Suara.com - Puasa Rajab merupakan amalan yang sering dipraktikkan oleh umat Islam. Puasa Rajab, yang dilakukan pada bulan ketujuh dalam kalender Hijriah, sering kali menjadi perdebatan di kalangan umat Islam mengenai statusnya sebagai amalan bid'ah atau tidak.
Namun ada perdebatan mengenai status hukumnya, apakah termasuk bid'ah atau sunnah. Menurut Ustadz Adi Hidayat, puasa Rajab adalah sunnah dan diperbolehkan untuk dilaksanakan.
Ia menjelaskan bahwa terdapat hadis sahih yang menunjukkan bahwa Rasulullah SAW pernah berpuasa di bulan Rajab, yang menjadi dasar untuk melaksanakan puasa di bulan-bulan haram, termasuk Rajab.
Ustaz Adi Hidayat menekankan bahwa hukum asal dari setiap ibadah adalah haram jika tidak ada dalilnya.
Namun, puasa di bulan Rajab memiliki dalil yang kuat dari hadis yang diriwayatkan oleh Sayyidah Aisyah dan Ibnu Abbas.
Dalam hadis tersebut, dijelaskan bahwa Nabi Muhammad SAW sering berpuasa di bulan-bulan haram, termasuk Rajab.
Meskipun demikian, Ustaz Adi Hidayat juga mengingatkan agar umat Islam tidak terjebak pada keutamaan-keutamaan yang disebutkan dalam hadis-hadis palsu terkait puasa Rajab.
Adapun dalil puasa Rajab diceritakan oleh Utsman bin Hakim Al Anshari. Ia berkata "Saya bertanya kepada Sa'id bin Jubair mengenai puasa Rajab, dan saat itu kami berada di bulan Rajab. Maka, ia pun menjawab, 'Saya telah mendengar Ibnu Abbas radliallahu 'anhuma berkata, 'Dulu Rasulullah shallallahu 'alaihi wasallam pernah berpuasa hingga kami berkata berkata bahwa beliau tidak akan berbuka. Dan ia juga pernah berbuka hingga kami berkata bahwa beliau tidak akan puasa.'" (HR. Muslim no. 1960).
Ia menekankan pentingnya mengacu pada dalil yang sahih dan tidak mengikuti amalan yang tidak memiliki dasar dari Nabi SAW.

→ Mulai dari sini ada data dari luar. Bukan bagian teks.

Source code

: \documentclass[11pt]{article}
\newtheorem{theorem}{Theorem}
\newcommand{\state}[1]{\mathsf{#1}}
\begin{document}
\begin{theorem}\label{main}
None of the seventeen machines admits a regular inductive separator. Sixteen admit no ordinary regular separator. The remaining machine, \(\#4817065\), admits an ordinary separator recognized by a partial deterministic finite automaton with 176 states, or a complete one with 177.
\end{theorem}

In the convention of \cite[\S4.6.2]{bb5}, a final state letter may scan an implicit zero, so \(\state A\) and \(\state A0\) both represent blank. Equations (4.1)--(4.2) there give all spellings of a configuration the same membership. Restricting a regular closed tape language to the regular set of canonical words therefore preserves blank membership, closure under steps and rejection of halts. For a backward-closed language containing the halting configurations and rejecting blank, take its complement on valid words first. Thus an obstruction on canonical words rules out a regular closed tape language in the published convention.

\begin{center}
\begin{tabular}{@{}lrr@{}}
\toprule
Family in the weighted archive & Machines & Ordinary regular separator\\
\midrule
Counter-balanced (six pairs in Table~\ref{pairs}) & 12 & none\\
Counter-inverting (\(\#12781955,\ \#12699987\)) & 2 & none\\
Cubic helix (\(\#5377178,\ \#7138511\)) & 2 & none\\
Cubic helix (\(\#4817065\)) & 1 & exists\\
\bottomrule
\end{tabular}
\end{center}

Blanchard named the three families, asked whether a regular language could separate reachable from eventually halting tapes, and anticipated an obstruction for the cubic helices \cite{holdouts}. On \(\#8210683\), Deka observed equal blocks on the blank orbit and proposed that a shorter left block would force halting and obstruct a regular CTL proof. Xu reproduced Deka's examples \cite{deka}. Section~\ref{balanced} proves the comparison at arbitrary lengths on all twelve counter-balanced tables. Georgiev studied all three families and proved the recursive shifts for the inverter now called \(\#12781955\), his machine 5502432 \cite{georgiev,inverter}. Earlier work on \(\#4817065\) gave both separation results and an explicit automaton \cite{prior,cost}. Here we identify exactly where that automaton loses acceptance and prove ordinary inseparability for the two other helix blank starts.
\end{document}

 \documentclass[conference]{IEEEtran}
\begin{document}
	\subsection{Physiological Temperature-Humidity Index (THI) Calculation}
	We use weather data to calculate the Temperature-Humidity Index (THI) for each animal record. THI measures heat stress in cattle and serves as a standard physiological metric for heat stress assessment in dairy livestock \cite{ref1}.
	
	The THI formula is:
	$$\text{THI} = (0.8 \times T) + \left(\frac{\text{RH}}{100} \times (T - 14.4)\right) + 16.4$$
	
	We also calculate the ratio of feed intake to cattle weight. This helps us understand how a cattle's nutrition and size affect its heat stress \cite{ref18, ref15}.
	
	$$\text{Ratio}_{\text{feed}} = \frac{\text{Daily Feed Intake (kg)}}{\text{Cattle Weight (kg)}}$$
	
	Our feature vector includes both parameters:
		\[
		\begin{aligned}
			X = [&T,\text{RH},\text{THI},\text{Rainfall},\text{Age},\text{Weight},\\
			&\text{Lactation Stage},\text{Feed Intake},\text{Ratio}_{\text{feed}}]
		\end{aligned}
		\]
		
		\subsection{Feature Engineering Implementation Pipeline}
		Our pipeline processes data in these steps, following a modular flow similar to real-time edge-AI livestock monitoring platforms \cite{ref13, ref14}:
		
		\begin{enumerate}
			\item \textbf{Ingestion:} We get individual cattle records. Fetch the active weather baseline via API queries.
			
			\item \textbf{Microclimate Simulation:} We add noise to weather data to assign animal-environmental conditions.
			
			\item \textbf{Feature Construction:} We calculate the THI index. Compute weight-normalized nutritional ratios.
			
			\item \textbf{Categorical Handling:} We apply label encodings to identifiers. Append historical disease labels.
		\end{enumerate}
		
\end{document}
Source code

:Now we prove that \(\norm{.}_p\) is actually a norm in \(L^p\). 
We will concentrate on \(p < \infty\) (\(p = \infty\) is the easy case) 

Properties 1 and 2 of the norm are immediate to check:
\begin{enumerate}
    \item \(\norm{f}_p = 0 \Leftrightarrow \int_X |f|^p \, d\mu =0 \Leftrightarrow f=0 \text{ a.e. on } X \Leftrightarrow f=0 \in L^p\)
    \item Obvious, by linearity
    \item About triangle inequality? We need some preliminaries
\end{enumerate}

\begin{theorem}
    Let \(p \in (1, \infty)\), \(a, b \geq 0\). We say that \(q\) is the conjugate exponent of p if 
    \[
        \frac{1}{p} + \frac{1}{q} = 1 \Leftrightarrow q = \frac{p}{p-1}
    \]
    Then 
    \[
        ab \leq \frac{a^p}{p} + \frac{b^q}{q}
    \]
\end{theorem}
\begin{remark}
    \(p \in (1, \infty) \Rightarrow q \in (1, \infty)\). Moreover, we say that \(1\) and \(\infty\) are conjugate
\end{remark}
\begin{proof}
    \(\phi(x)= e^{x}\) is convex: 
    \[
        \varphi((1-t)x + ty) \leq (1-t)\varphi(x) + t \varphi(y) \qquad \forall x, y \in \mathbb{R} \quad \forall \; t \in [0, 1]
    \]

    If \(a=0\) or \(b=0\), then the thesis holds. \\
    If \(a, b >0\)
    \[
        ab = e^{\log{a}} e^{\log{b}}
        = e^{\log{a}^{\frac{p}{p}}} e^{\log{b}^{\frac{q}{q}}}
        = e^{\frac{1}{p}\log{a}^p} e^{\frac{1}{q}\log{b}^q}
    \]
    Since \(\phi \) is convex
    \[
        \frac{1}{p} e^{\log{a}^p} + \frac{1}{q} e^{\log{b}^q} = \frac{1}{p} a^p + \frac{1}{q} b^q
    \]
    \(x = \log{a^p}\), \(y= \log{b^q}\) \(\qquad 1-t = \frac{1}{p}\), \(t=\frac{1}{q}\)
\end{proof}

Dengan demikian, puasa Rajab dapat dilakukan dengan niat untuk meningkatkan ibadah tanpa berharap pada keutamaan yang tidak jelas.
Secara ringkas, puasa Rajab adalah sunnah dan dianjurkan, tetapi pelaksanaannya harus didasarkan pada pemahaman yang benar mengenai dalil-dalil yang sahih.